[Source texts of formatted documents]

☆ ☆ ☆ ☆

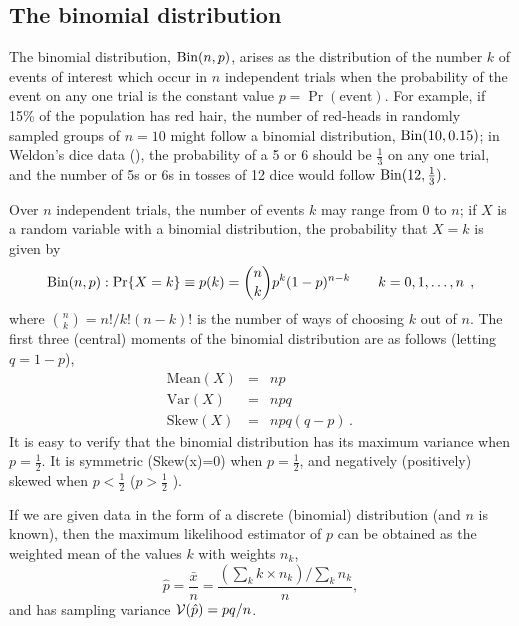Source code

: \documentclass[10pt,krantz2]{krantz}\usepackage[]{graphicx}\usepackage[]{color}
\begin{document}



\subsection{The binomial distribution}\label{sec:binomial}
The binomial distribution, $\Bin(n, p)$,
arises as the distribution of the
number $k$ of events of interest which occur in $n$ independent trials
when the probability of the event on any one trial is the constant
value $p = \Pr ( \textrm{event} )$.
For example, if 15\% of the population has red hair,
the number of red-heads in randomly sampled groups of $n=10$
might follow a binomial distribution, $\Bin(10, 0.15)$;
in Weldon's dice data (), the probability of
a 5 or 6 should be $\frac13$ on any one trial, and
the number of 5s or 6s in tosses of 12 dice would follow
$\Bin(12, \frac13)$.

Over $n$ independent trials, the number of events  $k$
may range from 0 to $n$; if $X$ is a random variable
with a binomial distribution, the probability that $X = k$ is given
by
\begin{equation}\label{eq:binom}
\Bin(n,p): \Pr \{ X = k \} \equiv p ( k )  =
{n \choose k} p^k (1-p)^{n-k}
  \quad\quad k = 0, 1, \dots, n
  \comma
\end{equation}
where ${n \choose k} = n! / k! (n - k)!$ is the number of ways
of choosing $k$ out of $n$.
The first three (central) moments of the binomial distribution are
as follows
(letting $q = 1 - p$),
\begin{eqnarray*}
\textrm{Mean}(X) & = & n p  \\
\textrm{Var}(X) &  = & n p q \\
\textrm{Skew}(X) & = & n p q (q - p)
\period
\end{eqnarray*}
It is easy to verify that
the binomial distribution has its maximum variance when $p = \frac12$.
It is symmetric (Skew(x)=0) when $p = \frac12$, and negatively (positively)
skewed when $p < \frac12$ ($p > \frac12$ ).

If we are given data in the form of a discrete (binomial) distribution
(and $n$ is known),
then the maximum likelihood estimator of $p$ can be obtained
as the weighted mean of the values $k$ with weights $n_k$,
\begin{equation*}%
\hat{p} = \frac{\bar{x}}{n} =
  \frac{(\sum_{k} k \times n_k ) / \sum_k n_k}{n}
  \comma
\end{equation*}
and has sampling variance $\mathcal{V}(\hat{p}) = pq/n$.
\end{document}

☆ ☆ ☆ ☆

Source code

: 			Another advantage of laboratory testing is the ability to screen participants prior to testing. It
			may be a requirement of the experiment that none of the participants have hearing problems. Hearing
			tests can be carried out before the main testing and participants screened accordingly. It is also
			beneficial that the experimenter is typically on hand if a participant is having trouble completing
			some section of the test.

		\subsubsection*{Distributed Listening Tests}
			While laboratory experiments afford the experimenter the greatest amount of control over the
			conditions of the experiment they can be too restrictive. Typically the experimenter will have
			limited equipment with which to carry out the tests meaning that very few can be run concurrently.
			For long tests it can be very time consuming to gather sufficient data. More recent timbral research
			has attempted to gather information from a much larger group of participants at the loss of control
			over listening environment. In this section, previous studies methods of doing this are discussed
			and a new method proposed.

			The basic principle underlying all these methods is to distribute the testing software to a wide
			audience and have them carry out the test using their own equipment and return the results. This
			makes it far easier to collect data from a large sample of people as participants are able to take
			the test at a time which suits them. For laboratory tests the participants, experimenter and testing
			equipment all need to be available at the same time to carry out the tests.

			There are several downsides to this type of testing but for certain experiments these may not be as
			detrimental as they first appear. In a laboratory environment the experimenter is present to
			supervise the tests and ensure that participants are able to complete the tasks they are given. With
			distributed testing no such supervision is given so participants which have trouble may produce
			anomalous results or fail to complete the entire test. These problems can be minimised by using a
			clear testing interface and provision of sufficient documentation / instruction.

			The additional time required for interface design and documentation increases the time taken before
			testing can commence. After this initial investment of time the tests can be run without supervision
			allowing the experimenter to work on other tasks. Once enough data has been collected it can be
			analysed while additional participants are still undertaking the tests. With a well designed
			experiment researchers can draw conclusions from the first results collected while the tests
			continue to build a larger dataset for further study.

☆ ☆ ☆ ☆

Count how many lines in the records hold the string "before"; reply with the number alone.

- PROBLEM SOLUTION: 2